§ **Exercise description**:
Starting at the line that holds "Let $f_1:\Re^n\to\Re$ and" and stopping at the line that holds "Let $C\subset\Re^n$ be", restate the records below word for word, with both of those lines included.

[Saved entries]

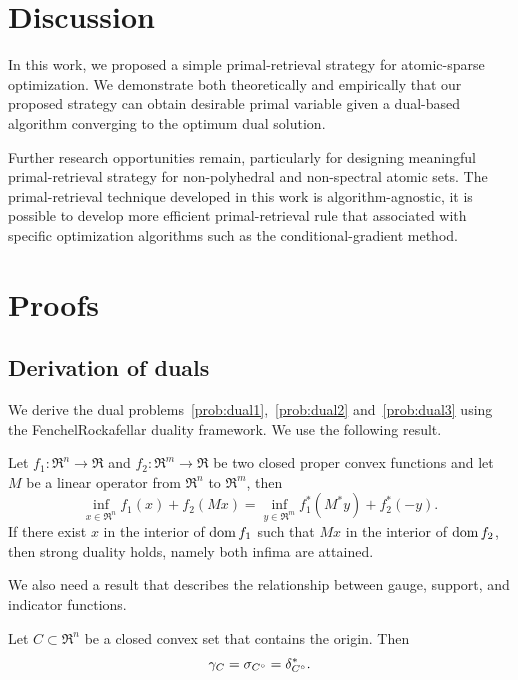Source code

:\section{Discussion}
In this work, we proposed a simple primal-retrieval strategy for atomic-sparse optimization. We demonstrate both theoretically and empirically that our proposed strategy can obtain desirable primal variable given a dual-based algorithm converging to the optimum dual solution. 

Further research opportunities remain, particularly for designing meaningful primal-retrieval strategy for non-polyhedral and non-spectral atomic sets. The primal-retrieval technique developed in this work is algorithm-agnostic, it is possible to develop more efficient primal-retrieval rule that associated with specific optimization algorithms such as the conditional-gradient method.


\section{Proofs}

\subsection{Derivation of duals}\label{app:duals}

We derive the dual problems~\eqref{prob:dual1},~\eqref{prob:dual2} and~\eqref{prob:dual3} using the Fenchel\textendash Rockafellar duality framework. We use the following result.
\begin{theorem}\label{thm-fenchel}
  Let $f_1:\Re^n\to\Re$ and $f_2:\Re^m\to\Re$ be two closed proper convex functions and let $M$ be a linear operator from $\Re^n$ to $\Re^m$, then
  \[\inf_{x \in \Re^n} f_1(x) + f_2(Mx) = \inf_{y \in \Re^m} f_1^*(M^*y) + f_2^*(-y).\]
  If there exist $x$ in the interior of $\operatorname{dom} f_1$ such that $Mx$ in the interior of $\operatorname{dom} f_2$, then strong duality holds, namely both infima are attained. 
\end{theorem}
We also need a result that describes the relationship between gauge, support, and indicator functions. 
\begin{proposition} \label{prop-conjugate-gauge}
  Let $C\subset\Re^n$ be a closed convex set that contains the origin. Then 
  \[\gamma_C = \sigma_{C^\circ}=\delta_{C^\circ}^*.\]
\end{proposition}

§ **Exercise result**:
  Let $f_1:\Re^n\to\Re$ and $f_2:\Re^m\to\Re$ be two closed proper convex functions and let $M$ be a linear operator from $\Re^n$ to $\Re^m$, then
  \[\inf_{x \in \Re^n} f_1(x) + f_2(Mx) = \inf_{y \in \Re^m} f_1^*(M^*y) + f_2^*(-y).\]
  If there exist $x$ in the interior of $\operatorname{dom} f_1$ such that $Mx$ in the interior of $\operatorname{dom} f_2$, then strong duality holds, namely both infima are attained. 
\end{theorem}
We also need a result that describes the relationship between gauge, support, and indicator functions. 
\begin{proposition} \label{prop-conjugate-gauge}
  Let $C\subset\Re^n$ be a closed convex set that contains the origin. Then 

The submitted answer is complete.